Work required:
Go through the data below and return each line where the string "with" appears.

Given entries:
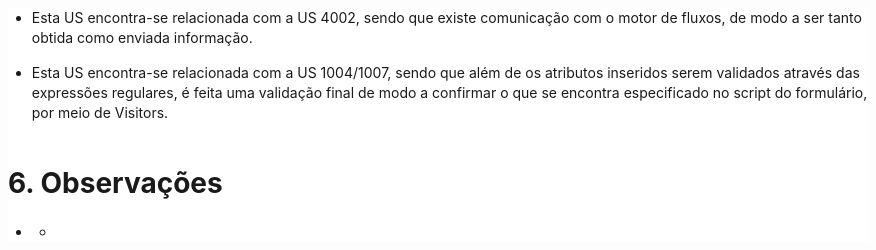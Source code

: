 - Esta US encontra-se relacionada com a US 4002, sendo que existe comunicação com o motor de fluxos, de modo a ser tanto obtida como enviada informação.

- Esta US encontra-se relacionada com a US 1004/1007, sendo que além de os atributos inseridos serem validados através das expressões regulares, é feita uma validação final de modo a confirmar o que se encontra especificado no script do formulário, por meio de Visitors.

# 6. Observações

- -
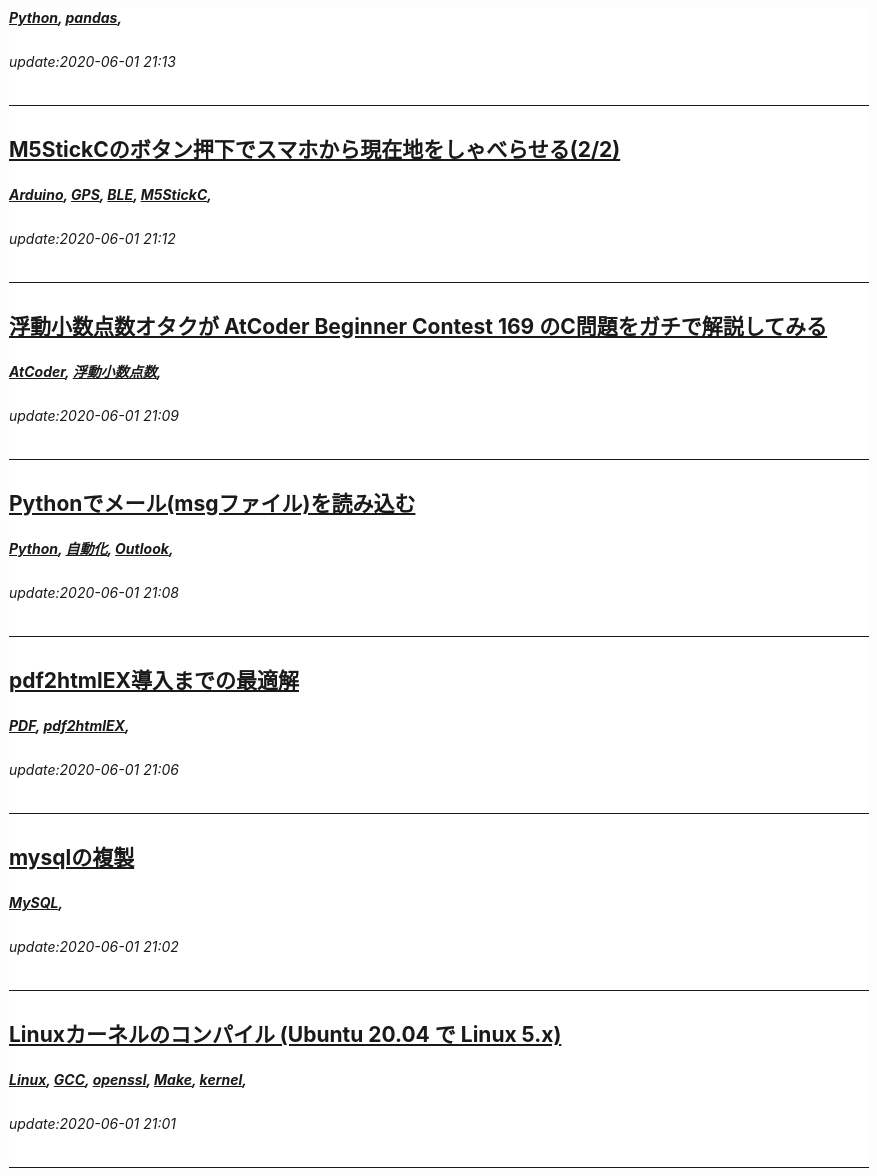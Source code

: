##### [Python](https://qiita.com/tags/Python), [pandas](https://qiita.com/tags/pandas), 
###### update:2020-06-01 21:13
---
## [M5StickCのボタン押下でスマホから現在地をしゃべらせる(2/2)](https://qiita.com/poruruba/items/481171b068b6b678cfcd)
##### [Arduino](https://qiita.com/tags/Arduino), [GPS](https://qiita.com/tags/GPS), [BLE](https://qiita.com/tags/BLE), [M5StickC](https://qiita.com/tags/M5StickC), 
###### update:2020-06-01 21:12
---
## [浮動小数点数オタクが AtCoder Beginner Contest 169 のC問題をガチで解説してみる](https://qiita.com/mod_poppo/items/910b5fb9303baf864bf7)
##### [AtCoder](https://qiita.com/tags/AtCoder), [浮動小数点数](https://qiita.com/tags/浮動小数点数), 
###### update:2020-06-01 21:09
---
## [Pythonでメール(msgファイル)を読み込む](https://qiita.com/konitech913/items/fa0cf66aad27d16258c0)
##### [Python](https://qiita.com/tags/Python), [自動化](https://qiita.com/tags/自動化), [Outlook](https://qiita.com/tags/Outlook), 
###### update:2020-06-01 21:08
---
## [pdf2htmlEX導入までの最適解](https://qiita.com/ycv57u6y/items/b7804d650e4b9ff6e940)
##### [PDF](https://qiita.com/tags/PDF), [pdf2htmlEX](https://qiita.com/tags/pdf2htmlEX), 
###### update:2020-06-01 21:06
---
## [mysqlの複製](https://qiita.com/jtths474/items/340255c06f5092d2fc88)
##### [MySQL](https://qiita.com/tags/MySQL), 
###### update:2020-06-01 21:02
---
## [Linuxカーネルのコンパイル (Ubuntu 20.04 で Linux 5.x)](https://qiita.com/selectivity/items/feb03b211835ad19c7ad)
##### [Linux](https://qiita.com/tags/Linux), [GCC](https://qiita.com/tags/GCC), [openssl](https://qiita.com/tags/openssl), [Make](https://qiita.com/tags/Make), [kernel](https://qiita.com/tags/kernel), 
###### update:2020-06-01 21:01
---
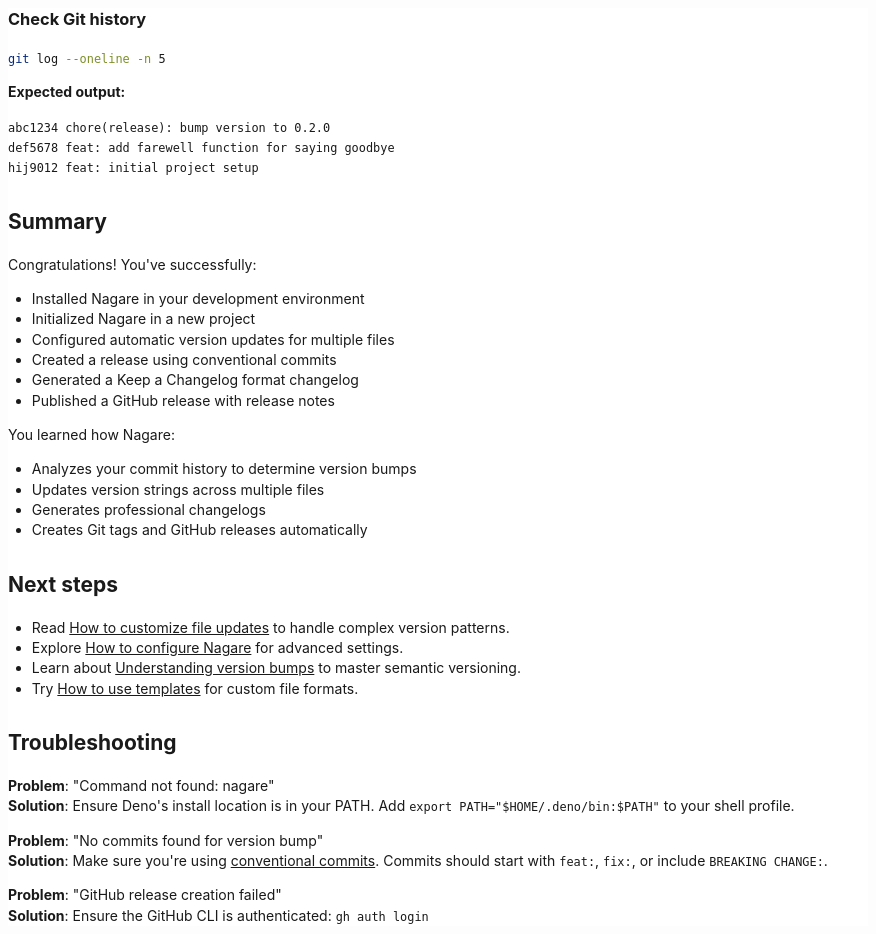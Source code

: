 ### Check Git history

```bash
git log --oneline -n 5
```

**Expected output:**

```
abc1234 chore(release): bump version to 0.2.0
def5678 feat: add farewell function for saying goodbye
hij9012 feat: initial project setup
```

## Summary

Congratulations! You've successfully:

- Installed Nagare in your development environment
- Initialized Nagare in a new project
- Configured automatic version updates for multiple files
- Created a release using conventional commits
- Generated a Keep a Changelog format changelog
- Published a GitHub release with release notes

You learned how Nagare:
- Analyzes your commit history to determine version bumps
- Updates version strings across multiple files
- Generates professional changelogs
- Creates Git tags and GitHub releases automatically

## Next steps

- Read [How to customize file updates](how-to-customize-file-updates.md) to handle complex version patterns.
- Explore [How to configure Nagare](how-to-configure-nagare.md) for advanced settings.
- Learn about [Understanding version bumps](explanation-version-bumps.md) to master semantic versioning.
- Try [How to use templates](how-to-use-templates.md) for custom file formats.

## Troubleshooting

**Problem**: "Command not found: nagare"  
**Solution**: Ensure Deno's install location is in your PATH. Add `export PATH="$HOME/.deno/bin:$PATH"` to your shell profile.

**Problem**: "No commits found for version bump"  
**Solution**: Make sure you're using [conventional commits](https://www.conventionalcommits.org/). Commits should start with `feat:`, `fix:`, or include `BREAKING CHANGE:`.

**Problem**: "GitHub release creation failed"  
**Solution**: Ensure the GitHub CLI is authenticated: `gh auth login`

Completed exercise:
- Published a GitHub release with release notes
**Solution**: Make sure you're using [conventional commits](https://www.conventionalcommits.org/). Commits should start with `feat:`, `fix:`, or include `BREAKING CHANGE:`.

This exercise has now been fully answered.